The one thing Obama absolutely cannot do under any circumstances is negotiate over the statutory debt limit.
The reason is that Republicans are essentially asking for an end to constitutional government in the United States and its replacement by a wholly novel system.
From Jonathan Strong’s report at NRO, what Republicans want in exchange for agreeing to not default on the national debt is a one year delay of Obamacare, Paul Ryan’s tax reform, the Keystone XL pipeline, partial repeal of the Clean Air Act, partial repeal of bank regulation legislation, Medicare cuts, cuts in several anti-poverty programs, making it harder to launch medical malpractice lawsuits, more drilling on federal land, blocking net neutrality, and a suite of changes designed to make it harder for regulatory agencies to crack the whip.
Things like this do happen.
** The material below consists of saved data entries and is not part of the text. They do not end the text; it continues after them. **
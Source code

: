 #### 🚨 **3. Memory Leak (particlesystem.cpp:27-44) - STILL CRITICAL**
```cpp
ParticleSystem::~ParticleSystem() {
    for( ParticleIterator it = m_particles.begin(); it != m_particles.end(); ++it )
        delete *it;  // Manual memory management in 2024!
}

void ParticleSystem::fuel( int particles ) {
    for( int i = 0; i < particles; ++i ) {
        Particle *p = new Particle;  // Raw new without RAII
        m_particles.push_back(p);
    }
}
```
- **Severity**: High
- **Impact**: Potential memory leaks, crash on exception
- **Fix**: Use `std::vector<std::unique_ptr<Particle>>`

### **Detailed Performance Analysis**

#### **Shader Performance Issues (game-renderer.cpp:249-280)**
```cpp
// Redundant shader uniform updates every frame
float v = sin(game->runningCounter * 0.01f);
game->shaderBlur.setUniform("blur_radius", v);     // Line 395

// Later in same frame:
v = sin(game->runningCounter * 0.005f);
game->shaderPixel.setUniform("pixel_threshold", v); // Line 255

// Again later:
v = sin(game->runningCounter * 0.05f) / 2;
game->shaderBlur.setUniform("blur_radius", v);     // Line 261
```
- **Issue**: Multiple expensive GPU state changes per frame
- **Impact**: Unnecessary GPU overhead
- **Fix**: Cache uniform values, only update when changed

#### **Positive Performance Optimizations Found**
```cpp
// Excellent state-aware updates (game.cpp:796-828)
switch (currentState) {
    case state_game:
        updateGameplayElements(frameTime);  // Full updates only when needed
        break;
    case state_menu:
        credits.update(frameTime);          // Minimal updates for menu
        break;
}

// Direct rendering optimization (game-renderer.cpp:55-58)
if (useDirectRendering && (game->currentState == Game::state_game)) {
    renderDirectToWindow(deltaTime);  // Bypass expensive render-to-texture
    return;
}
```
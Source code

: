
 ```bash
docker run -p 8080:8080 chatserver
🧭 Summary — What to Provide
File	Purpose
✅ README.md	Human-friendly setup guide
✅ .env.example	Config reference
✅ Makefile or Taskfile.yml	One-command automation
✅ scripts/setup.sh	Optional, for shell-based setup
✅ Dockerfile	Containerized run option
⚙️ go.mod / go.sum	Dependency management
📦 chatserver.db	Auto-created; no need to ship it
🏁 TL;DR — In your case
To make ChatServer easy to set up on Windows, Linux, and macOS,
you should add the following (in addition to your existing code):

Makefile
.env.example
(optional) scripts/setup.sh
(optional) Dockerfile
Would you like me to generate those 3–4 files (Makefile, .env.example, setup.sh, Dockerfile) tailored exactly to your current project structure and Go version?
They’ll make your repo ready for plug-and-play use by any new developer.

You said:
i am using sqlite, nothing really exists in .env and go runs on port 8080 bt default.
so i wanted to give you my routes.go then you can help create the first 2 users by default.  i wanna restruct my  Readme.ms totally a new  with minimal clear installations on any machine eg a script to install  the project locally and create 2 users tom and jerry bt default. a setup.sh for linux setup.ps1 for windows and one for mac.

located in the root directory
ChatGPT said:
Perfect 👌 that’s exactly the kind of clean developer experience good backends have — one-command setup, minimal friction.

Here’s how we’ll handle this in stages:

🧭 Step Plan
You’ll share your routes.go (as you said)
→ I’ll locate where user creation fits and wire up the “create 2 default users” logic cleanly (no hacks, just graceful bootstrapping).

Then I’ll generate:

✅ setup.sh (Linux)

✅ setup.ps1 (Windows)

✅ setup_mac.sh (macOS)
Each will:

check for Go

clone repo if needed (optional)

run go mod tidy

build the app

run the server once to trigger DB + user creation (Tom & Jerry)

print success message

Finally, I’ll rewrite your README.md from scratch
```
The British system of government used to feature a ruling monarch who was checked in limited ways by two houses of parliament. Over time, those houses of parliament leveraged their control over tax hikes into overall control of the government. On a somewhat slower time frame, the elected House of Commons nudged the House of Lords out of almost all of its de facto political power. And that’s the House’s proposal here. The president should become an elected figurehead (not dissimilar to the elected presidents of Germany, Israel, or Italy) whose role is simply to assent to the policy preferences of the legislative majority.
They aren’t even pretending to care about democratic representative government. They’re just out to use whatever brute force they have to get what they (or their masters) want.